Exercise details:
Only one portion of the data is to be written out: from the line bearing "工作空間」][workspaces]<!-- ignore -->做介紹。" through the line bearing "我們還會討論對實作細節進行封". Write it exactly as it appears.

▼▼▼

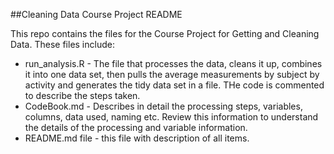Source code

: ##Cleaning Data Course Project README 

This repo contains the files for the Course Project for Getting and Cleaning Data. These files include:
- run_analysis.R - The file that processes the data, cleans it up, combines it into one data set, then pulls the average measurements by subject by activity and generates the tidy data set in a file. THe code is commented to describe the steps taken.
- CodeBook.md - Describes in detail the processing steps, variables, columns, data used, naming etc.  Review this information to understand the details of the processing and variable information.
- README.md file - this file with description of all items.


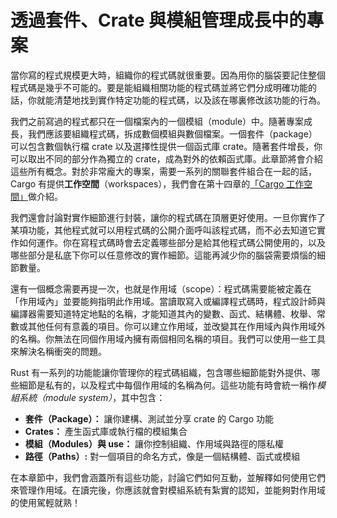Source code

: # 透過套件、Crate 與模組管理成長中的專案

當你寫的程式規模更大時，組織你的程式碼就很重要。因為用你的腦袋要記住整個程式碼是幾乎不可能的。要是能組織相關功能的程式碼並將它們分成明確功能的話，你就能清楚地找到實作特定功能的程式碼，以及該在哪裏修改該功能的行為。

我們之前寫過的程式都只在一個檔案內的一個模組（module）中。隨著專案成長，我們應該要組織程式碼，拆成數個模組與數個檔案。一個套件（package）可以包含數個執行檔 crate 以及選擇性提供一個函式庫 crate。隨著套件增長，你可以取出不同的部分作為獨立的 crate，成為對外的依賴函式庫。此章節將會介紹這些所有概念。對於非常龐大的專案，需要一系列的關聯套件組合在一起的話，Cargo 有提供**工作空間**（workspaces），我們會在第十四章的[「Cargo 工作空間」][workspaces]<!-- ignore -->做介紹。

我們還會討論對實作細節進行封裝，讓你的程式碼在頂層更好使用。一旦你實作了某項功能，其他程式就可以用程式碼的公開介面呼叫該程式碼，而不必去知道它實作如何運作。你在寫程式碼時會去定義哪些部分是給其他程式碼公開使用的，以及哪些部分是私底下你可以任意修改的實作細節。這能再減少你的腦袋需要煩惱的細節數量。

還有一個概念需要再提一次，也就是作用域（scope）：程式碼需要能被定義在「作用域內」並要能夠指明此作用域。當讀取寫入或編譯程式碼時，程式設計師與編譯器需要知道特定地點的名稱，才能知道其內的變數、函式、結構體、枚舉、常數或其他任何有意義的項目。你可以建立作用域，並改變其在作用域內與作用域外的名稱。你無法在同個作用域內擁有兩個相同名稱的項目。我們可以使用一些工具來解決名稱衝突的問題。

Rust 有一系列的功能能讓你管理你的程式碼組織，包含哪些細節能對外提供、哪些細節是私有的，以及程式中每個作用域的名稱為何。這些功能有時會統一稱作*模組系統（module system）*，其中包含：

* **套件（Package）：** 讓你建構、測試並分享 crate 的 Cargo 功能
* **Crates：** 產生函式庫或執行檔的模組集合
* **模組（Modules）與 use：** 讓你控制組織、作用域與路徑的隱私權
* **路徑（Paths）:** 對一個項目的命名方式，像是一個結構體、函式或模組

在本章節中，我們會涵蓋所有這些功能，討論它們如何互動，並解釋如何使用它們來管理作用域。在讀完後，你應該就會對模組系統有紮實的認知，並能夠對作用域的使用駕輕就熟！

[workspaces]: ch14-03-cargo-workspaces.html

▲▲▲

Solution to the problem:
我們之前寫過的程式都只在一個檔案內的一個模組（module）中。隨著專案成長，我們應該要組織程式碼，拆成數個模組與數個檔案。一個套件（package）可以包含數個執行檔 crate 以及選擇性提供一個函式庫 crate。隨著套件增長，你可以取出不同的部分作為獨立的 crate，成為對外的依賴函式庫。此章節將會介紹這些所有概念。對於非常龐大的專案，需要一系列的關聯套件組合在一起的話，Cargo 有提供**工作空間**（workspaces），我們會在第十四章的[「Cargo 工作空間」][workspaces]<!-- ignore -->做介紹。

我們還會討論對實作細節進行封裝，讓你的程式碼在頂層更好使用。一旦你實作了某項功能，其他程式就可以用程式碼的公開介面呼叫該程式碼，而不必去知道它實作如何運作。你在寫程式碼時會去定義哪些部分是給其他程式碼公開使用的，以及哪些部分是私底下你可以任意修改的實作細節。這能再減少你的腦袋需要煩惱的細節數量。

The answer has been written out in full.